Y digo que si la instrucción sumarial fue un dechado de errores, ocultaciones y verdades a medias, la realizada por la policía, en labor interna que dirigió el subcomisario general Sainz, fue una vergüenza y en cualquier país democrático hubiera exigido sanciones muy graves para quienes la instruyeron. No pasó nada y los policías (se ocultaron nombres y graduaciones) se fueron de rositas. En la madrugada del día 4 las pistolas fueron requisadas a quienes habían disparado y los casquillos recogidos en el lugar de los hechos iniciaron un peregrinar hasta su desaparición. No se quiso llegar hasta el final y con las pruebas balísticas identificar con absoluta seguridad al autor del disparo asesino. Una vergüenza, pero así fue. Fueron muchas las ocultaciones lo que dio lugar a especulaciones constantes y a un uso partidista de los sucesos del 4 de diciembre de 1977, una fecha, por otra parte, que hoy en día dice nada o muy poco a una mayoría de la población juvenil. He trabajado en una encuesta (que no se publicará al menos de momento) que evidencia que el 32% de los jóvenes menores de 25 años no tienen ni idea del significado del 4 de Diciembre de 1977, ni reconocen a García Caparrós.

Tampoco llegó muy lejos la comisión abierta en el Congreso de los Diputados. Por el seguimiento que yo hice de la misma y conocer, en parte, declaraciones efectuadas por malagueños que habían estado cerca de los hechos no había posibilidad de llegar a poner blanco sobre negro el nombre del policía que disparó, si bien el relato de los hechos era bastante real. Tuve la sensación y la mantengo, que nadie, ningún partido de los que tenían plaza en el Congreso de los Diputados, quería llegar más lejos no fuera que la muerte de un chaval (un incidente, se dijo) diera por embarrancar la incipiente Transición.
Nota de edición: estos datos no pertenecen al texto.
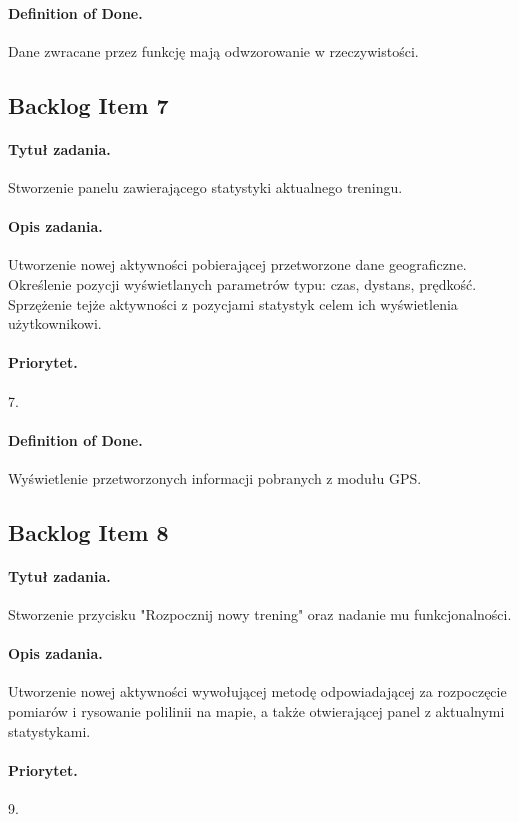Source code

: \documentclass[a4paper]{article}
\begin{document}
\paragraph{Definition of Done.} Dane zwracane przez funkcję mają odwzorowanie w rzeczywistości.

\subsection{Backlog Item 7}
\paragraph{Tytuł zadania.} Stworzenie panelu zawierającego statystyki aktualnego treningu.
\paragraph{Opis zadania.} Utworzenie nowej aktywności pobierającej przetworzone dane geograficzne. Określenie pozycji wyświetlanych parametrów typu: czas, dystans, prędkość. Sprzężenie tejże aktywności z pozycjami statystyk celem ich wyświetlenia użytkownikowi.
\paragraph{Priorytet.} 7.
\paragraph{Definition of Done.} Wyświetlenie przetworzonych informacji pobranych z modułu GPS.

\subsection{Backlog Item 8}
\paragraph{Tytuł zadania.} Stworzenie przycisku "Rozpocznij nowy trening" oraz nadanie mu funkcjonalności.
\paragraph{Opis zadania.} Utworzenie nowej aktywności wywołującej metodę odpowiadającej za rozpoczęcie pomiarów i rysowanie polilinii na mapie, a także otwierającej panel z aktualnymi statystykami.
\paragraph{Priorytet.} 9.
\end{document}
Pasados cuarenta años hay suficiente tiempo detrás para poder ver el asesinato de Caparrós como la conciencia que hizo despertar a un pueblo, tantos años adormecido cuando no dopado por la forma caciquil de gobernar esta tierra, llena de olvidos y carne de cañón para más de un millón de andaluces obligados a emigrar, una gran parte a Barcelona y alrededores, entre otros yo mismo en la nefasta y dura de la década de los años sesenta cuando en muchas plazas de muchos pueblos andaluces todavía se contrataba a los jornaleros como en subasta de esclavos, papel que ejercían los famosos manijeros. Málaga tenía un 23,17% de paro, el analfabetismo en Andalucía superaba el 20% y los ayuntamientos seguían en manos de alcaldes franquistas. No fue el año 1977 fácil, con el asesinato de cinco abogados de CC OO en Atocha (Madrid) y los atentados de ETA y del GRAPO, caldo de cultivo para que los grupos de extrema derecha camparan a sus anchas, como en Málaga.

(*) Estos fueron los periodistas que escribieron el libro: Rafael Rodríguez Guerrero, Vicente Almenara, Rafael Salas, Juan Antonio Barber y quien firma este artículo. El libro está agotado y con suerte se puede encontrar en alguna librería de segunda mano.